Social Development Minister Paula Bennett will today open Te Maioha o Parekarangi, a 30-bed, $47 million youth justice facility 4km south of Rotorua, just the fourth in the country.

On top of the $1.6 million a bed initial cost, the facility will cost $7.3 million a year to operate.

It is part of an ongoing Government clampdown on youth crime.


Latest figures show violent offending by New Zealand youth rose 21 per cent in the 10 years to 2008, led by a 50 per cent increase in aggravated robberies and 44 per cent increase in grievous and serious assault. Total youth offending, however, fell 15 per cent.

The Government in February began an initiative to target the country's 1000 most serious and persistent youth offenders with tougher measures.

Starting on October 1, the Youth Court will be authorised to send 12- and 13-year-olds to youth residences, with maximum terms doubled to six months.

The initiative, called Fresh Start, will cost $84 million over three years.

The 30-bed, 100-plus-staff Rotorua residence plays a key role.

The facility has a campus-based design of three 10-bed residential units, a secure unit, a self-care unit, cultural and sports halls and general support buildings.
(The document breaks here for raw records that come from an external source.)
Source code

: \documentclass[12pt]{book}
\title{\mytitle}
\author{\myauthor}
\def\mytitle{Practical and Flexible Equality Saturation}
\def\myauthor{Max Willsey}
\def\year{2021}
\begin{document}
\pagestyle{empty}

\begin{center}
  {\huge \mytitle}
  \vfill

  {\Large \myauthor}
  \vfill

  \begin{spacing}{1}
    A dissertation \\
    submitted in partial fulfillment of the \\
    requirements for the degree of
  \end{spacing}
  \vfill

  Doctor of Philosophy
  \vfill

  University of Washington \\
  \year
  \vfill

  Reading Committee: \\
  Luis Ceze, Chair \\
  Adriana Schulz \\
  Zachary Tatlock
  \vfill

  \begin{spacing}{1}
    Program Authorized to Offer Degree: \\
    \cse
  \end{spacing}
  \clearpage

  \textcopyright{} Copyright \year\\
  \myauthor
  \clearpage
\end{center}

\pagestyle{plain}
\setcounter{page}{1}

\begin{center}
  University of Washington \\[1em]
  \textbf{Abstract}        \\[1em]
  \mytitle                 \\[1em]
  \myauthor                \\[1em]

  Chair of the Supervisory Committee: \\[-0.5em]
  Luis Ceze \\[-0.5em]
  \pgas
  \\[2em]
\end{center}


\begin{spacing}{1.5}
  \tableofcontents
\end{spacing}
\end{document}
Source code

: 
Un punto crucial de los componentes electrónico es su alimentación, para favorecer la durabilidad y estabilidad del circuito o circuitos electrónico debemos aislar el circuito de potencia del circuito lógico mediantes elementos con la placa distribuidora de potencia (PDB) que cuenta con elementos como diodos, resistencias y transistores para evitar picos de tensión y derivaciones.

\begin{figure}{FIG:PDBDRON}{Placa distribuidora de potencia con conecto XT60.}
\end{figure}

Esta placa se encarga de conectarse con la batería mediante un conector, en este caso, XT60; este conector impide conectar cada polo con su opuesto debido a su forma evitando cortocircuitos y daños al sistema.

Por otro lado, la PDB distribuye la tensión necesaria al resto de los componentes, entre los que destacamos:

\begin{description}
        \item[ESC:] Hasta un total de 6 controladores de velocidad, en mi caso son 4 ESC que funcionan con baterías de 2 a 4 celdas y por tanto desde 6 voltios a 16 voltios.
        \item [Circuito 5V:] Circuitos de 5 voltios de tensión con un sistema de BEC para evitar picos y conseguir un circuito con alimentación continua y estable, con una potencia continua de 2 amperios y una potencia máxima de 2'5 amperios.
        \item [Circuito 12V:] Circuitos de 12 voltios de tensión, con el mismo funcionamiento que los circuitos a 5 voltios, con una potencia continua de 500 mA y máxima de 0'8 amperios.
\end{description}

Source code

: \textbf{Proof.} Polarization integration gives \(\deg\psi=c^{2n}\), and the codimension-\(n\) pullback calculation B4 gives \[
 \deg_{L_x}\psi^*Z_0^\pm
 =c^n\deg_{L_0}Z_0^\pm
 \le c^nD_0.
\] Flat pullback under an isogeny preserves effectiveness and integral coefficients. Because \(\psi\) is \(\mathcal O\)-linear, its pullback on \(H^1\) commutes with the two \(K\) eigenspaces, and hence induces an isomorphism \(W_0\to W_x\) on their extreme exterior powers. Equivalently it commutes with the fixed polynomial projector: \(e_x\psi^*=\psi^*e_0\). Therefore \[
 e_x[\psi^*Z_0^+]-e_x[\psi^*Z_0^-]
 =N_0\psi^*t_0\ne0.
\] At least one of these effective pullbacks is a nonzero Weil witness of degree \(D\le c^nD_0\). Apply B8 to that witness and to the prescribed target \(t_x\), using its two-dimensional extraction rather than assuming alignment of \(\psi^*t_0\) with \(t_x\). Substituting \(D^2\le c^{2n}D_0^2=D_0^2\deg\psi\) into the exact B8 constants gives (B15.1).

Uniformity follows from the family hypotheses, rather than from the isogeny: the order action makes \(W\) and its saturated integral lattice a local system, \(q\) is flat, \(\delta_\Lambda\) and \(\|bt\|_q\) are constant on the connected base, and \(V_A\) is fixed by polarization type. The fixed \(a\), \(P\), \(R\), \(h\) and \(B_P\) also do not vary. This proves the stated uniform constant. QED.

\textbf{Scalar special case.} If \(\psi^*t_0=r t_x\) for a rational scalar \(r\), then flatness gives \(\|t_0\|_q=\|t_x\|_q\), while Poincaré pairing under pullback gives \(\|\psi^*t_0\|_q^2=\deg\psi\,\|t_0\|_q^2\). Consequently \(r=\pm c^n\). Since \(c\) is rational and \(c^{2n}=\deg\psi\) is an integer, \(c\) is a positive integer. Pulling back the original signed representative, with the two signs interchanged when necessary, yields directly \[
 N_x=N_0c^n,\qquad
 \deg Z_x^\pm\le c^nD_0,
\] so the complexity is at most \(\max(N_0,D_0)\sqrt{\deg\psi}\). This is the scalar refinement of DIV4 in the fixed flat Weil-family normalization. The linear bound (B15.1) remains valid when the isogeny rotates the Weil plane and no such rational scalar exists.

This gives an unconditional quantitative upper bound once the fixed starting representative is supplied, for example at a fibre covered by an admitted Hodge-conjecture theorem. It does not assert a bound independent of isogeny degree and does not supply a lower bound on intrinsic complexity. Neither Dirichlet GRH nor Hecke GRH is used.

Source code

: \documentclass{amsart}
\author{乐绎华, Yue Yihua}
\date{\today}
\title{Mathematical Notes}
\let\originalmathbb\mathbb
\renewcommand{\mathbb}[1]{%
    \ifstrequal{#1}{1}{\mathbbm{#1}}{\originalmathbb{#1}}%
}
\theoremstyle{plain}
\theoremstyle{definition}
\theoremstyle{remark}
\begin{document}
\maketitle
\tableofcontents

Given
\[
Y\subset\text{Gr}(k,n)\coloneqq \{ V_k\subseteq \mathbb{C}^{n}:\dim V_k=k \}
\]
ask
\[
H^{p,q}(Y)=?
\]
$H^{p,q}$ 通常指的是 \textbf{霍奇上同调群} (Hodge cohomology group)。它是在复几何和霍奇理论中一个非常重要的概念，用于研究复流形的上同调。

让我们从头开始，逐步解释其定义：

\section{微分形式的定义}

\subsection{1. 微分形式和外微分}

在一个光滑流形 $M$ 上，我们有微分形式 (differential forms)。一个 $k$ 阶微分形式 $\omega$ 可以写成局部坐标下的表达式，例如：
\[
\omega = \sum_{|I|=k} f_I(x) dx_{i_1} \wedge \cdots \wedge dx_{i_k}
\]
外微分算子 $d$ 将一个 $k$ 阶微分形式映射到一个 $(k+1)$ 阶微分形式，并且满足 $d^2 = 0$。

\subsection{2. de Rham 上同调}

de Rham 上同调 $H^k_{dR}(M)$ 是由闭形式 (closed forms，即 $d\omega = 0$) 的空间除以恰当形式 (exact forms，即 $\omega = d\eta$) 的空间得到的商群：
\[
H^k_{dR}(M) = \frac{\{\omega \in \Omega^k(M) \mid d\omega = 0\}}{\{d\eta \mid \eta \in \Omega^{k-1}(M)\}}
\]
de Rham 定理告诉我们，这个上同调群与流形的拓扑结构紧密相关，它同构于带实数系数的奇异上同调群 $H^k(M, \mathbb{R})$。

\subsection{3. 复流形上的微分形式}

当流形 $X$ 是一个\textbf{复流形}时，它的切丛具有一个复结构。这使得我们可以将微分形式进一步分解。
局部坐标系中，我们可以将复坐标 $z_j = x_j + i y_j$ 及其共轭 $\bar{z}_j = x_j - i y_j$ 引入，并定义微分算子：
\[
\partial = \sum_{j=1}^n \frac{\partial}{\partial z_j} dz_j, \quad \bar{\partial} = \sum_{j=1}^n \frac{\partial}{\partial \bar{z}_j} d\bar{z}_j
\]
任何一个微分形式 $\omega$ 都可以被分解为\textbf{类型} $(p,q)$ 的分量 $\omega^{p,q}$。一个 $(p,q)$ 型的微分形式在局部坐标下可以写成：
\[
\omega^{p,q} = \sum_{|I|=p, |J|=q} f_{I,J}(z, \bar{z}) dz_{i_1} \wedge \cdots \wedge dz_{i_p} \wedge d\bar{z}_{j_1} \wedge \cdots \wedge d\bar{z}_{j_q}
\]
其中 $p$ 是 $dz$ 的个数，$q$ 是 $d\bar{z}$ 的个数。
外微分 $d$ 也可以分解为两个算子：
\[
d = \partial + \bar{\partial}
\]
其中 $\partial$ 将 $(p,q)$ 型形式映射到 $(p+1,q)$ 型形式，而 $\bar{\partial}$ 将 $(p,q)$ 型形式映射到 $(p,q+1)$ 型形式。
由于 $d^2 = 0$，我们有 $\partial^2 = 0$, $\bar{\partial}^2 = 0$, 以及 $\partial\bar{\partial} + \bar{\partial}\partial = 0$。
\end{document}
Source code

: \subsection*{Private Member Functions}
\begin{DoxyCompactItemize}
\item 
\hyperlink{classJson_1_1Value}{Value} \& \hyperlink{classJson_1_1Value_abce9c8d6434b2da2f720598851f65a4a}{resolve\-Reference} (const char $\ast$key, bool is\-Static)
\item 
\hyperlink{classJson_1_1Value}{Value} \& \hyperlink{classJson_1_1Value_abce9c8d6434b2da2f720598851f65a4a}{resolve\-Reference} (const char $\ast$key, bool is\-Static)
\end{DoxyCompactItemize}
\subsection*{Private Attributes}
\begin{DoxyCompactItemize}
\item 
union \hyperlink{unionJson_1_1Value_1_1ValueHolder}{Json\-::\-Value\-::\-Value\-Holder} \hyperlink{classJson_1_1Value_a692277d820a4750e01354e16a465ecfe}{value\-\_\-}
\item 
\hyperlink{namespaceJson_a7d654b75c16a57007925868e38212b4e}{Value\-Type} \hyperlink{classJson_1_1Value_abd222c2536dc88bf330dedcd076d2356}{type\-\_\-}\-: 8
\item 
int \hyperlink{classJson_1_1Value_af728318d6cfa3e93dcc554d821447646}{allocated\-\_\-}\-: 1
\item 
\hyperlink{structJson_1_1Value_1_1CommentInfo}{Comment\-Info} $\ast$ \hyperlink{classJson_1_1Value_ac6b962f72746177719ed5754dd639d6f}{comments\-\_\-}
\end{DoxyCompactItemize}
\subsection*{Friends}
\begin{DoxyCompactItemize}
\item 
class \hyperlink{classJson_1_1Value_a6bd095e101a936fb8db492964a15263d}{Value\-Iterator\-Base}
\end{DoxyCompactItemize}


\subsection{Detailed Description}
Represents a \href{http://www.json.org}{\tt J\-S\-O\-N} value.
Employed staff include a chef, two cooks and 69 carers, including night supervisors.

Ms Bennett said the new residence in Rotorua meant young offenders from Waikato and the Bay of Plenty could stay local.

"By keeping young people close to family and whanau, we give them the best chance to rehabilitate and ultimately transition into work, education and home life," she said.


The facility had been built $15 million under budget, and would provide more intensive care for young offenders.

But a former Youth Court judge, Carolyn Henwood, said she emphatically disagreed with the plans, calling the new facility a "gateway to prison".

"When I first heard they were building it, I was quite shocked because I didn't think there was a need for another large institution."

Just weeks ago, an intensive eight-bed youth rehabilitation centre in Hamilton, which had achieved an 84 per cent success rate, was closed down for being too costly to run.

Ms Henwood said even 30 beds in one place was too many, and such institutions had never been shown to prevent reoffending.

"I'm not very hopeful about having large groups of young people together. It's not a good strategy. It's really a lock-up. It's a gateway to prison."

She said only a small handful of children committed most of the country's youth crimes, and they needed close individual care.